Researchers found that intensive-care patients taking antidepressants were 73 percent more likely to die over the next year than patients not taking depression medication. The link was stronger among patients suffering from certain diseases.
Patients in the study were taking drugs called selective serotonin reuptake inhibitors (SSRIs), or norepinephrine reuptake inhibitors (SNRIs). SSRIs are a class of antidepressants that includes such well-known drugs as Prozac, Celexa and Zoloft; SNRIs include such drugs as Cymbalta and Effexor.

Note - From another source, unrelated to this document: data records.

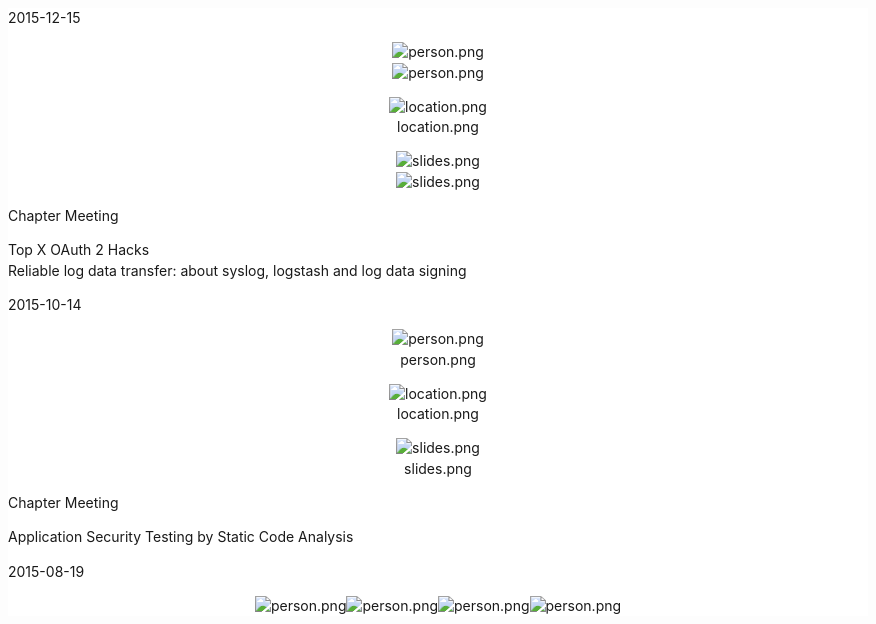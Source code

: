 <tr class="even">
<td><p>2015-12-15</p></td>
<td><center>
<p><img src="person.png" title="fig:person.png" alt="person.png" width="20" /><br />
<img src="person.png" title="fig:person.png" alt="person.png" width="20" /></p>
</center></td>
<td><center>
<figure>
<img src="location.png" title="location.png" alt="location.png" width="20" /><figcaption>location.png</figcaption>
</figure>
</center></td>
<td><center>
<p><img src="slides.png" title="fig:slides.png" alt="slides.png" width="20" /><br />
<img src="slides.png" title="fig:slides.png" alt="slides.png" width="20" /></p>
</center></td>
<td><p>Chapter Meeting</p></td>
<td><p>Top X OAuth 2 Hacks<br />
Reliable log data transfer: about syslog, logstash and log data signing</p></td>
<td></td>
<td></td>
<td></td>
<td></td>
<td></td>
<td></td>
</tr>
<tr class="odd">
<td><p>2015-10-14</p></td>
<td><center>
<figure>
<img src="person.png" title="person.png" alt="person.png" width="20" /><figcaption>person.png</figcaption>
</figure>
</center></td>
<td><center>
<figure>
<img src="location.png" title="location.png" alt="location.png" width="20" /><figcaption>location.png</figcaption>
</figure>
</center></td>
<td><center>
<figure>
<img src="slides.png" title="slides.png" alt="slides.png" width="20" /><figcaption>slides.png</figcaption>
</figure>
</center></td>
<td><p>Chapter Meeting</p></td>
<td><p>Application Security Testing by Static Code Analysis</p></td>
<td></td>
<td></td>
<td></td>
<td></td>
<td></td>
<td></td>
</tr>
<tr class="even">
<td><p>2015-08-19</p></td>
<td><center>
<p><img src="person.png" title="fig:person.png" alt="person.png" width="20" /><img src="person.png" title="fig:person.png" alt="person.png" width="20" /><img src="person.png" title="fig:person.png" alt="person.png" width="20" /><img src="person.png" title="fig:person.png" alt="person.png" width="20" /></p>
</center></td>
<td><center>
<figure>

“The benefits of SSRIs for the treatment of depression are well documented,” said study researcher Dr. Katherine Berg, a critical care physician at Beth Israel Deaconess Medical Center in Boston. But because of the difficulties of performing long-term studies of the drugs, there is less known about their long-term effects, Berg said.
The researchers found an association between antidepressant use and higher mortality, but the findings do not suggest the drugs cause deaths. Other factors, such as smoking or depression itself, could play a role, they said, and more research is needed
Researchers at BIDMC and the Massachusetts Institute of Technology in Cambridge analyzed medical records from 10,568 critically ill patients entering the ICU, 1,876 of whom were taking an antidepressant.
Patients suffering from certain heart conditions, or who had undergone cardiac surgery, were twice as likely to die in the ICUif they were taking antidepressants, compared with those who were not on the medications. But in patients with other illnesses, such as those suffering from sepsis bacterial infections, there was no increased mortality among those taking antidepressants.
SSRIs have recently been linked to higher incidences of bleeding, dizziness, strokes and falls, the researchers said. While antidepressants have continuously been improved to have fewer side effects, the study aimed to understand possible consequences and drawbacksof the second most-prescribed medication class in the U.S.
Depression affects more than 16 percent of U.S. adults and medications such as SSRIs and SNRIs are the most commonly prescribed in treating the disease, according to Berg. Such drugs work by increasing the number of neurotransmitters that are active in the brain, which is known to be safe and effective in the short term.
The research will be presented at this week’s American Thoracic Society International Conference in San Francisco.
Pass it on: Taking an antidepressant may mean you’re more likely to die within a year of entering the intensive care unit.